▶ **Records drawn from a dataset**

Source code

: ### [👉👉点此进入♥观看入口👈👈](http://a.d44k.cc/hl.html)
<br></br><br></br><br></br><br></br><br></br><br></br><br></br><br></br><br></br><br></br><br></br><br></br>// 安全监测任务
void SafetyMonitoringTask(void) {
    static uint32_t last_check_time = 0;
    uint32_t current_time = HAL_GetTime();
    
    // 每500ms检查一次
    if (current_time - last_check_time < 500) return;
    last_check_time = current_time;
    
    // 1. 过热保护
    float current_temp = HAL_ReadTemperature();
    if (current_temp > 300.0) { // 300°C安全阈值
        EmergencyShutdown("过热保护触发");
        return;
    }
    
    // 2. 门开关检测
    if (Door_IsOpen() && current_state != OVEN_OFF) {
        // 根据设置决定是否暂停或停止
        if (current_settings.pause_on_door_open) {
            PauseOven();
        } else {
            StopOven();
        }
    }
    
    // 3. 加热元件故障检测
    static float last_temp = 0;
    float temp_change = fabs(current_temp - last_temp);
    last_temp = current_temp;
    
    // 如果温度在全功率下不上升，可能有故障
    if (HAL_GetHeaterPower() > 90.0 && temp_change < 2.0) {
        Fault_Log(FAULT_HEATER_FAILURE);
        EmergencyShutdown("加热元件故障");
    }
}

▶ **Task description**
Copy the entries word for word. Start at the first line and end with the line containing "last_temp = current_temp;".

▶ **Exercise answer**
Source code

: ### [👉👉点此进入♥观看入口👈👈](http://a.d44k.cc/hl.html)
<br></br><br></br><br></br><br></br><br></br><br></br><br></br><br></br><br></br><br></br><br></br><br></br>// 安全监测任务
void SafetyMonitoringTask(void) {
    static uint32_t last_check_time = 0;
    uint32_t current_time = HAL_GetTime();
    
    // 每500ms检查一次
    if (current_time - last_check_time < 500) return;
    last_check_time = current_time;
    
    // 1. 过热保护
    float current_temp = HAL_ReadTemperature();
    if (current_temp > 300.0) { // 300°C安全阈值
        EmergencyShutdown("过热保护触发");
        return;
    }
    
    // 2. 门开关检测
    if (Door_IsOpen() && current_state != OVEN_OFF) {
        // 根据设置决定是否暂停或停止
        if (current_settings.pause_on_door_open) {
            PauseOven();
        } else {
            StopOven();
        }
    }
    
    // 3. 加热元件故障检测
    static float last_temp = 0;
    float temp_change = fabs(current_temp - last_temp);
    last_temp = current_temp;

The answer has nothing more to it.